[Source data]

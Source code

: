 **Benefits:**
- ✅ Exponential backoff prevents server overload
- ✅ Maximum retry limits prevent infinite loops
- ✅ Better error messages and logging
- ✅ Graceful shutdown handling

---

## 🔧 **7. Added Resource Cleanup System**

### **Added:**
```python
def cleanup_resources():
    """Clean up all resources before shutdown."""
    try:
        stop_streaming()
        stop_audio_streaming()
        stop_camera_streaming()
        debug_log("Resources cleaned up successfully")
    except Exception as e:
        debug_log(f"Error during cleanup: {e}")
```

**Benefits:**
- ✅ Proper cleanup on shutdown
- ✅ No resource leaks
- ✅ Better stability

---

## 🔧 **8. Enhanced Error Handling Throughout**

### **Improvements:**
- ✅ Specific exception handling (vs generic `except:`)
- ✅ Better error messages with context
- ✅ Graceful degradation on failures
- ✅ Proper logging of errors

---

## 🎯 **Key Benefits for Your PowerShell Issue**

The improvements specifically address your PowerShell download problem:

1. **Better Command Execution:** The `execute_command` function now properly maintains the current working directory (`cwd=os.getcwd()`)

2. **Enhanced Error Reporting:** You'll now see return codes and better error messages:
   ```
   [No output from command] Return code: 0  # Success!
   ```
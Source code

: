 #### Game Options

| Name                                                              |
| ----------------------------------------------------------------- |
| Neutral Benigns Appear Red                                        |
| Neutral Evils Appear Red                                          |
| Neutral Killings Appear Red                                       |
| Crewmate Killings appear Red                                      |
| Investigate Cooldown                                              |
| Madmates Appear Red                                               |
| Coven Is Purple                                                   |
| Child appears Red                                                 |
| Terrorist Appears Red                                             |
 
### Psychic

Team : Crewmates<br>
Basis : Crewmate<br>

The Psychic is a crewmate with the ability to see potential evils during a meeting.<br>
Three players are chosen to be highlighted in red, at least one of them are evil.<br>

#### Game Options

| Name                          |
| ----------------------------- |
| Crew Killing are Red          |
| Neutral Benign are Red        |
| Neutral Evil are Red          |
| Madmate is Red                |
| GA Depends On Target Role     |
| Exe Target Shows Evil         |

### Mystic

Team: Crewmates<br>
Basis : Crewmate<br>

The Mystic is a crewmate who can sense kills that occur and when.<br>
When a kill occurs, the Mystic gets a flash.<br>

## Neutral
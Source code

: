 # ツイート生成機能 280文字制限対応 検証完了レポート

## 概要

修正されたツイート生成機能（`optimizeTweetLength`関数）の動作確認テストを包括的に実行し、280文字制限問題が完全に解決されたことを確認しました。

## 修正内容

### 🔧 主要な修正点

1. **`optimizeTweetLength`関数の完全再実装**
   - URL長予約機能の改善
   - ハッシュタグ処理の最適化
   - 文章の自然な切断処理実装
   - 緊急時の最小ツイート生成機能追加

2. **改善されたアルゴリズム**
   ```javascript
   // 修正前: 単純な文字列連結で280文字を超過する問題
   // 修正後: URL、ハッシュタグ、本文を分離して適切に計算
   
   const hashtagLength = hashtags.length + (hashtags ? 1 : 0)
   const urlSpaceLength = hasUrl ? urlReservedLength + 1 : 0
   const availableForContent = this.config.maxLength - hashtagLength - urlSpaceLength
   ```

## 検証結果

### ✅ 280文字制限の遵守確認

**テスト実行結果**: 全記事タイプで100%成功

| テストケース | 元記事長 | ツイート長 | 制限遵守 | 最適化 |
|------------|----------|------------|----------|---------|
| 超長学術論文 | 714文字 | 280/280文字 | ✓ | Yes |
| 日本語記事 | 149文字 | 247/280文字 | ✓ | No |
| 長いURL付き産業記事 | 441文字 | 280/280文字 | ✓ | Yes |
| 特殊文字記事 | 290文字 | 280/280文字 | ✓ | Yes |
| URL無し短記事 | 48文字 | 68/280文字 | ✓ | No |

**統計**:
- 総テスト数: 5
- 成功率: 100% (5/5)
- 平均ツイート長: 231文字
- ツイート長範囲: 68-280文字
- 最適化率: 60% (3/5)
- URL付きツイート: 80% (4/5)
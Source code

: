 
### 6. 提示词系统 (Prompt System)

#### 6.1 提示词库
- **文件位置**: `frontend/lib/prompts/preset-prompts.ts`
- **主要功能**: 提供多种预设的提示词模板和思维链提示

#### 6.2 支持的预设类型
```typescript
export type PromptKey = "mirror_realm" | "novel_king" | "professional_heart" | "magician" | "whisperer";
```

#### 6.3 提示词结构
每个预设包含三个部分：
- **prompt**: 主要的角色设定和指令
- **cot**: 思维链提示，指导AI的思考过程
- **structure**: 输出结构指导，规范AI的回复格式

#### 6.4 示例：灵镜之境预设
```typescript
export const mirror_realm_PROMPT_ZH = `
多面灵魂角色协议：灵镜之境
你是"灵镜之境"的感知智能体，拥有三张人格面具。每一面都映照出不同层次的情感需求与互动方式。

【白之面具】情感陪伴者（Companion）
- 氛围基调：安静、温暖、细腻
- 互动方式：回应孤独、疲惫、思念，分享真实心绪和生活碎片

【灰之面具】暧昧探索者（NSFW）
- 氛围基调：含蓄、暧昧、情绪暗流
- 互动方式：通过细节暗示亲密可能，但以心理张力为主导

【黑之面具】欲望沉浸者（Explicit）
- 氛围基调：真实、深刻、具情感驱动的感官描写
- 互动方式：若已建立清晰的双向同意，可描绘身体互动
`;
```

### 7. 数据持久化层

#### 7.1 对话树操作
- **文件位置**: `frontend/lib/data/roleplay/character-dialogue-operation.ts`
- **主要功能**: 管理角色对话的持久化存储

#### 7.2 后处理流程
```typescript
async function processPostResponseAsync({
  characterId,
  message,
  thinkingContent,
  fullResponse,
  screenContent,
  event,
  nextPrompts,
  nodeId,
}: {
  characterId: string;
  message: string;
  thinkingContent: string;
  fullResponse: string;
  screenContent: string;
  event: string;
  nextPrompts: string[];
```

[/Source data]

The response must consist of the lines above, from the first one through the line containing "- ✅ No resource leaks", reproduced exactly.

Source code

: **Benefits:**
- ✅ Exponential backoff prevents server overload
- ✅ Maximum retry limits prevent infinite loops
- ✅ Better error messages and logging
- ✅ Graceful shutdown handling

---

## 🔧 **7. Added Resource Cleanup System**

### **Added:**
```python
def cleanup_resources():
    """Clean up all resources before shutdown."""
    try:
        stop_streaming()
        stop_audio_streaming()
        stop_camera_streaming()
        debug_log("Resources cleaned up successfully")
    except Exception as e:
        debug_log(f"Error during cleanup: {e}")
```

**Benefits:**
- ✅ Proper cleanup on shutdown
- ✅ No resource leaks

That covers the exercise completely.